Secondo lavoro per gli irlandesi Fontaines D.C.
A Hero’s Death è un disco che mostra una band meno viscerale e strafottente che si dimostra più matura e introspettiva
Se le recensioni di dischi scritte da assoluti maestri di giornalismo musicale (e per fortuna ne abbiamo diversi) possono servire per indirizzarci verso la comprensione e l’ascolto più approfondito di sonorità che ci sono affini, la domanda che mi pongo spesso è quale possa essere l’utilità delle mie. Non perché io tenda a sottostimarmi come autore o come appassionato, ma soprattutto perché recensioni come queste vengono pubblicate esclusivamente da realtà minuscole come Sounds & Grooves. Le webzines musicali, i blog e quant’altro sono proliferate in maniera esponenziale (spesso, purtroppo, a scapito della qualità), quindi a maggior ragione la sensazione che provo talvolta nello scrivere è quella di essere la classica goccia dispersa nell’oceano. In questo caso ho un’ulteriore aggravante: il disco di cui sto per scrivere è uscito da svariati mesi, è stato inserito nella Top 10 di molte classifiche di riviste cartacee e webzines, ed è stato portato in trionfo e ricoperto di merda in egual misura sui tutti i social networks.

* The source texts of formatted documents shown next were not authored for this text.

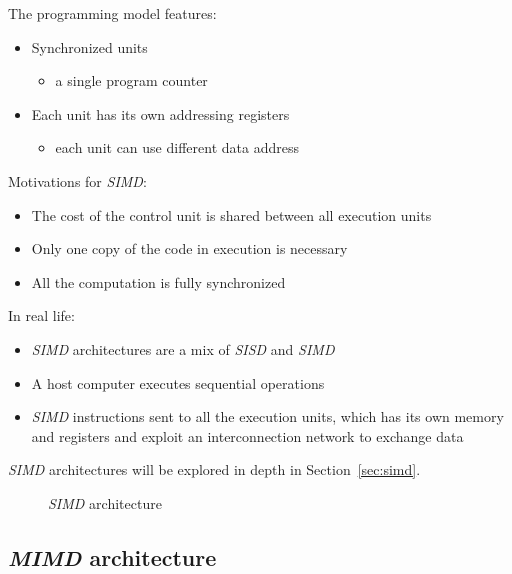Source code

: \documentclass[english]{article}
\begin{document}
The programming model features:

\begin{itemize}
  \item Synchronized units
        \begin{itemize}
          \item a single program counter
        \end{itemize}
  \item Each unit has its own addressing registers
        \begin{itemize}
          \item each unit can use different data address
        \end{itemize}
\end{itemize}

Motivations for \textit{SIMD}:

\begin{itemize}
  \item The cost of the control unit is shared between all execution units
  \item Only one copy of the code in execution is necessary
  \item All the computation is fully synchronized
\end{itemize}

In real life:

\begin{itemize}
  \item \textit{SIMD} architectures are a mix of \textit{SISD} and \textit{SIMD}
  \item A host computer executes sequential operations
  \item \textit{SIMD} instructions sent to all the execution units, which has its own memory and registers and exploit an interconnection network to exchange data
\end{itemize}

\bigskip
\textit{SIMD} architectures will be explored in depth in Section~\ref{sec:simd}.

\begin{figure}[htbp]
  \bigskip
  \centering
  \caption{\textit{SIMD} architecture}
  \label{fig:simd-architecture}
  \bigskip
\end{figure}

\subsection{\textit{MIMD} architecture}
\end{document}
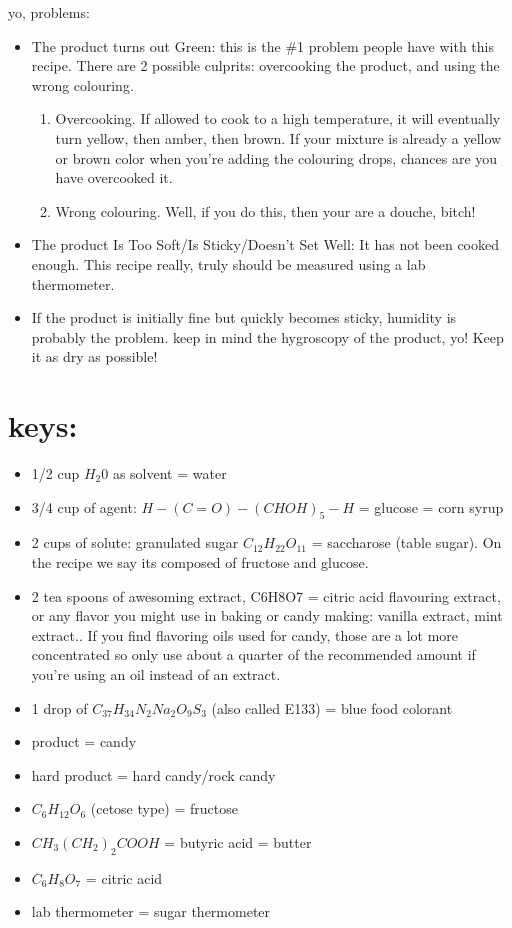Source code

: \documentclass[a4paper,10pt]{article}
\begin{document}
yo, problems:
\begin{itemize}
 \item The product turns out Green: this is the \#1 problem people have with this
  recipe. There are 2 possible culprits: overcooking the product, and using the
  wrong colouring. 
  \begin{enumerate}
   \item Overcooking.  If allowed to cook to a high temperature, it
  will eventually turn yellow, then amber, then brown. If your mixture is already
  a yellow or brown color when you’re adding the colouring drops, chances are you
  have overcooked it. 
  \item  Wrong colouring. Well, if you do this, then your are a
  douche, bitch!
  \end{enumerate}

  \item The product Is Too Soft/Is Sticky/Doesn’t Set Well: It has not been cooked
enough. This recipe really, truly should be measured using a lab thermometer.
  \item If the product is initially fine but quickly becomes sticky, humidity is
probably the problem. keep in mind the hygroscopy of the product, yo! Keep it as
dry as possible!
\end{itemize}
\normalfont

\newpage
\section*{keys:} 
\begin{itemize}  
    \item 1/2 cup $H_{2}0$ as solvent = water  
    \item 3/4 cup of agent: $H-(C=O)-(CHOH)_{5}-H$ = glucose = corn syrup  
    \item 2 cups of solute:  granulated sugar $C_{12}H_{22}O_{11}$ = saccharose (table sugar). On the recipe we
    say its composed of fructose and glucose.  
    \item 2 tea spoons of awesoming
    extract, C6H8O7 = citric acid flavouring extract, or any flavor you might use in
    baking or candy making: vanilla extract, mint extract.. If you find flavoring
    oils used for candy, those are a lot more concentrated so only use about a
    quarter of the recommended amount if you’re using an oil instead of an extract.
    \item 1 drop of $C_{37}H_{34}N_{2}Na_{2}O_{9}S_{3}$ (also called E133) = blue food colorant  
    \item product = candy  
    \item hard product = hard candy/rock candy  
    \item $C_{6}H_{12}O_{6}$ (cetose type) = fructose  
    \item $CH_{3}(CH_{2})_{2}COOH$ = butyric acid = butter  
    \item $C_{6}H_{8}O_{7}$ = citric acid  
    \item lab thermometer = sugar thermometer 
\end{itemize}
\end{document}
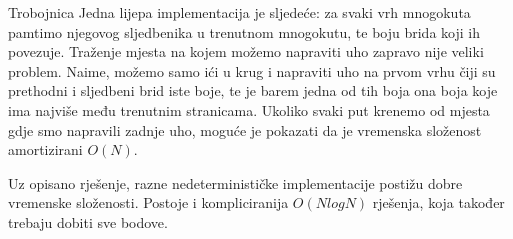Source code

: \begin{statement}[
  problempoints=110,
  timelimit=1 second,
  memorylimit=512 MiB,
]{Trobojnica}
Jedna lijepa implementacija je sljedeće: za svaki vrh mnogokuta pamtimo njegovog sljedbenika u
trenutnom mnogokutu, te boju brida koji ih povezuje. Traženje mjesta na kojem možemo napraviti
uho zapravo nije veliki problem.
Naime, možemo samo ići u krug i napraviti uho na prvom vrhu čiji su prethodni i sljedbeni brid
iste boje, te je barem jedna od tih boja ona boja koje ima najviše među trenutnim stranicama.
Ukoliko svaki put krenemo od mjesta gdje smo napravili zadnje uho, moguće je pokazati da
je vremenska složenost amortizirani $O(N)$.

Uz opisano rješenje, razne nedeterminističke implementacije postižu dobre vremenske složenosti.
Postoje i kompliciranija $O(N log N)$ rješenja, koja također trebaju dobiti sve bodove.

\end{statement}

Insomma, per farla breve, non c’era alcuna ragione al mondo per cui io dovessi scrivere della seconda opera dei Fontaines D.C. Eppure lo sto facendo. Se potete, prendetela come una specie di sessione psicanalitica, oppure un mio ostinarsi a cercare di capire perché i meccanismi social portano sempre a ricoprire di insulti un gruppo o un artista che hanno avuto un consenso al di fuori dell’ordinario. Il che potrebbe essere un sacrosanto “diritto alla critica” se non fosse che a volte si prende come scusa banale il fatto (alquanto soggettivo) che l’artista o il gruppo “non dice niente di nuovo”. Come se il panorama musicale mondiale, mai così terribilmente frammentato ed inutilmente vasto, fosse pieno di artisti che trovano una via mai percorsa da altri. So bene che probabilmente questa recensione sarà un inutile esercizio di stile, ma per questa mia urgenza personale di (piccola) condivisione, non sono riuscito a fermarmi.

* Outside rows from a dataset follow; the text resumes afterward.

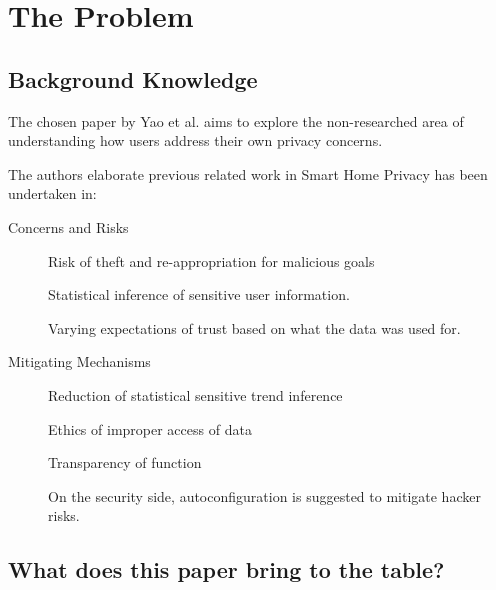 \section{The Problem}

\subsection{Background Knowledge}

The chosen paper by Yao et al. \parencite*{Yao:2019:DMC:3290605.3300428} aims to explore the non-researched area of understanding how users address their own privacy concerns.

The authors elaborate previous related work in Smart Home Privacy has been undertaken in:
\begin{description}
	\item [Concerns and Risks] 
	
	Risk of theft and re-appropriation for malicious goals
	
	Statistical inference of sensitive user information.
	
	Varying expectations of trust based on what the data was used for.
	
	\item [Mitigating Mechanisms]
	
	Reduction of statistical sensitive trend inference
	
	Ethics of improper access of data
	
	Transparency of function 
	
	On the security side, autoconfiguration is suggested to mitigate hacker risks.
\end{description}




\subsection{What does this paper bring to the table?}


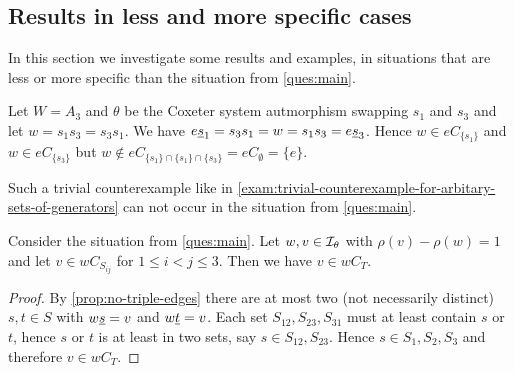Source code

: \subsection{Results in less and more specific cases}
\label{sec:sec:main-thesis-less-more-specific}

%
%		

In this section we investigate some results and examples, in situations that are less or more specific than the situation from \ref{ques:main}.

\begin{exam}
	Let $W = A_3$ and $\theta$ be the Coxeter system autmorphism swapping $s_1$ and $s_3$ and let $w = s_1s_3 = s_3s_1$. We have $e \underline{s}_1 = s_3 s_1 = w = s_1 s_3 = e \underline{s}_3$. Hence $w \in eC_{\{s_1\}}$ and $w \in eC_{\{s_3\}}$ but $w \notin eC_{\{s_1\} \cap \{s_1\} \cap \{s_3\}} = eC_\emptyset = \{e\}$.
\end{exam}

Such a trivial counterexample like in \ref{exam:trivial-counterexample-for-arbitary-sets-of-generators} can not occur in the situation from \ref{ques:main}.

\begin{prop}
	Consider the situation from \ref{ques:main}. Let $w,v \in \mathcal{I}_{\theta}$ with $\rho(v) - \rho(w) = 1$ and let $v \in w C_{S_{ij}}$ for $1 \leq i < j \leq 3$. Then we have $v \in wC_T$.

	\begin{proof}
		By \ref{prop:no-triple-edges} there are at most two (not necessarily distinct) $s,t \in S$ with $w \underline{s} = v$ and $w \underline{t} = v$. Each set $S_{12},S_{23},S_{31}$ must at least contain $s$ or $t$, hence $s$ or $t$ is at least in two sets, say $s \in S_{12},S_{23}$. Hence $s \in S_1,S_2,S_3$ and therefore $v \in wC_T$.
	\end{proof}
\end{prop}

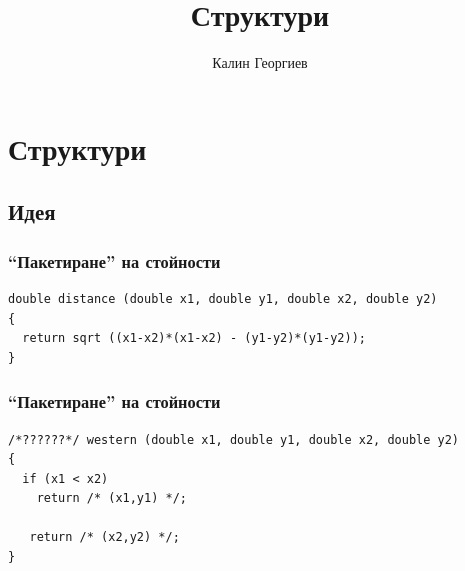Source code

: \documentclass{beamer}
\begin{document}
\title[Увод в програмирането]{Структури} 
\author{Калин Георгиев} 
\frame{\titlepage} 

\section{Структури} 
\subsection{Идея}

\begin{frame}[fragile]
\frametitle{``Пакетиране'' на стойности}

\begin{lstlisting}
double distance (double x1, double y1, double x2, double y2)
{
  return sqrt ((x1-x2)*(x1-x2) - (y1-y2)*(y1-y2));
}

\end{lstlisting}	
\end{frame}


\begin{frame}[fragile]
\frametitle{``Пакетиране'' на стойности} 

\begin{lstlisting}
/*??????*/ western (double x1, double y1, double x2, double y2)
{
  if (x1 < x2)
    return /* (x1,y1) */;

   return /* (x2,y2) */;
}
\end{lstlisting}  

\end{frame}
\end{document}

A maggio di un anno fa, quando la pandemia era semplicemente un escamotage cinematografico e non, purtroppo, una cruda realtà, scrivevo entusiasta: “I Fontaines D.C., con la forza dirompente di Dogrel, si aggiungono a Idles, Fat White Family, Shame e Sleaford Mods come esponenti di punta del nuovo “rock” britannico. L’atmosfera sporca, l’istintività sfacciata, la capacità di comporre versi intensi e storie in cui molti possono identificarsi, sono la chiave fondamentale per comprendere il successo di questi cinque irlandesi, oltre all’amore/odio per la propria terra espresso in un accento locale volutamente marcato.”

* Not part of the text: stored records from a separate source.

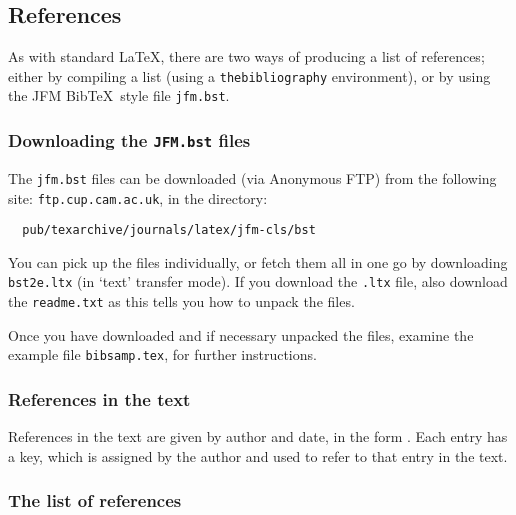 \documentclass{jfm}
\begin{document}
\subsection{References}

As with standard \LaTeX, there are two ways of producing a list of
references; either by compiling a list (using a \verb"thebibliography"
environment), or by using the JFM Bib\TeX\ style file \verb"jfm.bst".

\subsubsection{Downloading the {\tt JFM.bst} files}

The \verb"jfm.bst" files can be downloaded (via Anonymous FTP) from the
following site: \verb"ftp.cup.cam.ac.uk", in the directory:
%
\begin{verbatim}
  pub/texarchive/journals/latex/jfm-cls/bst
\end{verbatim}
%
You can pick up the files individually, or fetch them all in one go by
downloading \verb"bst2e.ltx" (in `text' transfer mode). If you
download the \verb".ltx" file, also download the \verb"readme.txt"
as this tells you how to unpack the files.

Once you have downloaded and if necessary unpacked the files, examine the
example file \verb"bibsamp.tex", for further instructions.

\subsubsection{References in the text}

References in the text are given by author and date, in the form
\cite{Den85}. Each  entry has a key, which is assigned by the author
and used to refer to that entry in the text.

\subsubsection{The list of references}
\end{document}
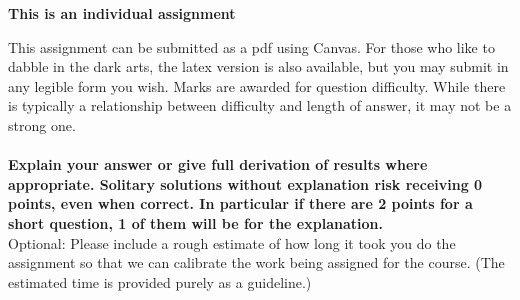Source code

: \documentclass[9pt, addpoints]{exam}
\begin{document}
\large     
\vspace{2cm}
\begin{center}
    \begin{minipage}{40em}
        \vspace{6pt}
        \begin{center}
            \textbf{This is an individual assignment}
        \end{center}
        \vspace{6pt}

    This assignment can be submitted as a pdf using 
    Canvas.  For those who like to dabble in the dark arts, the latex version 
    is also available, but you may submit in any legible form you wish.
        Marks are awarded for question difficulty. While there is 
        typically a relationship between difficulty and length of answer,
        it may not be a strong one. 
        \\
        \\
        \textbf{Explain your answer or give full derivation
        of results where appropriate. Solitary solutions without explanation
        risk receiving 0 points, even when correct. 
        In particular if there are
        2 points for a short question, 1 of them will be for the explanation.}
        \vspace{12pt}
        \\
        Optional: Please include a rough estimate of how long it took you do the 
        assignment so that we can calibrate the work being assigned for the 
        course. (The estimated time is provided purely as a guideline.)
        \par
        \vspace{12pt}
    \end{minipage}
\end{center}

\vspace{4cm}

\begin{center}
    \gradetable[h]
\end{center}
\newpage

\end{document}
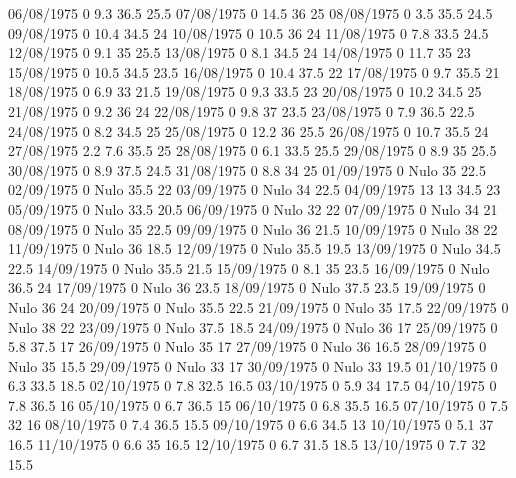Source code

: 06/08/1975  0      9.3    36.5   25.5 
07/08/1975  0      14.5   36     25 
08/08/1975  0      3.5    35.5   24.5 
09/08/1975  0      10.4   34.5   24 
10/08/1975  0      10.5   36     24 
11/08/1975  0      7.8    33.5   24.5 
12/08/1975  0      9.1    35     25.5 
13/08/1975  0      8.1    34.5   24 
14/08/1975  0      11.7   35     23 
15/08/1975  0      10.5   34.5   23.5 
16/08/1975  0      10.4   37.5   22 
17/08/1975  0      9.7    35.5   21 
18/08/1975  0      6.9    33     21.5 
19/08/1975  0      9.3    33.5   23 
20/08/1975  0      10.2   34.5   25 
21/08/1975  0      9.2    36     24 
22/08/1975  0      9.8    37     23.5 
23/08/1975  0      7.9    36.5   22.5 
24/08/1975  0      8.2    34.5   25 
25/08/1975  0      12.2   36     25.5 
26/08/1975  0      10.7   35.5   24 
27/08/1975  2.2    7.6    35.5   25 
28/08/1975  0      6.1    33.5   25.5 
29/08/1975  0      8.9    35     25.5 
30/08/1975  0      8.9    37.5   24.5 
31/08/1975  0      8.8    34     25 
01/09/1975  0     Nulo    35     22.5 
02/09/1975  0     Nulo    35.5   22 
03/09/1975  0     Nulo    34     22.5 
04/09/1975  13     13     34.5   23 
05/09/1975  0     Nulo    33.5   20.5 
06/09/1975  0     Nulo    32     22 
07/09/1975  0     Nulo    34     21 
08/09/1975  0     Nulo    35     22.5 
09/09/1975  0     Nulo    36     21.5 
10/09/1975  0     Nulo    38     22 
11/09/1975  0     Nulo    36     18.5 
12/09/1975  0     Nulo    35.5   19.5 
13/09/1975  0     Nulo    34.5   22.5 
14/09/1975  0     Nulo    35.5   21.5 
15/09/1975  0      8.1    35     23.5 
16/09/1975  0     Nulo    36.5   24 
17/09/1975  0     Nulo    36     23.5 
18/09/1975  0     Nulo    37.5   23.5 
19/09/1975  0     Nulo    36     24 
20/09/1975  0     Nulo    35.5   22.5 
21/09/1975  0     Nulo    35     17.5 
22/09/1975  0     Nulo    38     22 
23/09/1975  0     Nulo    37.5   18.5 
24/09/1975  0     Nulo    36     17 
25/09/1975  0      5.8    37.5   17 
26/09/1975  0     Nulo    35     17 
27/09/1975  0     Nulo    36     16.5 
28/09/1975  0     Nulo    35     15.5 
29/09/1975  0     Nulo    33     17 
30/09/1975  0     Nulo    33     19.5 
01/10/1975  0      6.3    33.5   18.5 
02/10/1975  0      7.8    32.5   16.5 
03/10/1975  0      5.9    34     17.5 
04/10/1975  0      7.8    36.5   16 
05/10/1975  0      6.7    36.5   15 
06/10/1975  0      6.8    35.5   16.5 
07/10/1975  0      7.5    32     16 
08/10/1975  0      7.4    36.5   15.5 
09/10/1975  0      6.6    34.5   13 
10/10/1975  0      5.1    37     16.5 
11/10/1975  0      6.6    35     16.5 
12/10/1975  0      6.7    31.5   18.5 
13/10/1975  0      7.7    32     15.5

Eh si, l’esordio della band irlandese mi aveva colpito per moltissimi motivi: per la voce recitativa ed incalzante di Grian Chatten con il suo accento distintivo, per l’empatia che suscitano facilmente nell’ascoltatore con quel loro amore per la poesia, le ritmiche incalzanti, l’amore/odio per una Dublino esplorata passo dopo passo nelle 11 tracce di cui era composto Dogrel, e per una strabordante energia post-punk che, nella mia personalissima sensibilità, avevo percepito come viscerale ed autentica.
Proprio il successo di Dogrel ha proiettato i ragazzi irlandesi in una inaspettata nuova condizione artistica, trascinandoli in una vita quasi esclusivamente on the road, prima in Europa poi negli States, sempre più lontani dalla loro città natale. E così, nella fase di scrittura di A Hero’s Death (il “difficile” sophomore album), la loro appartenenza a Dublino, prima quasi ostentata, si è ridotta ad un breve cameo nel testo di “Televised Mind“. Mettendo la puntina sui solchi del nuovo album e paragonando l’intro cadenzato di “I Don’t Belong” con l’energia febbrile della precedente opener “Big”, ho ritrovato i Fontaines D.C. così uguali e allo stesso tempo così diversi, meno sfrontati, più introspettivi. Più di qualcuno ha messo l’accento sulla mancanza dei personaggi inquieti che hanno preso vita nei solchi dell’esordio, ma Chatten non a caso è cresciuto leggendo i grandi della letteratura irlandese come William Butler Yeats e James Joyce ed è stato capace di regalarci di nuovo testi ipnotici e ispirati, stavolta narrati in prima persona. Sono cambiate le prospettive, ma non la profondità delle suggestioni che stanno dietro ogni canzone.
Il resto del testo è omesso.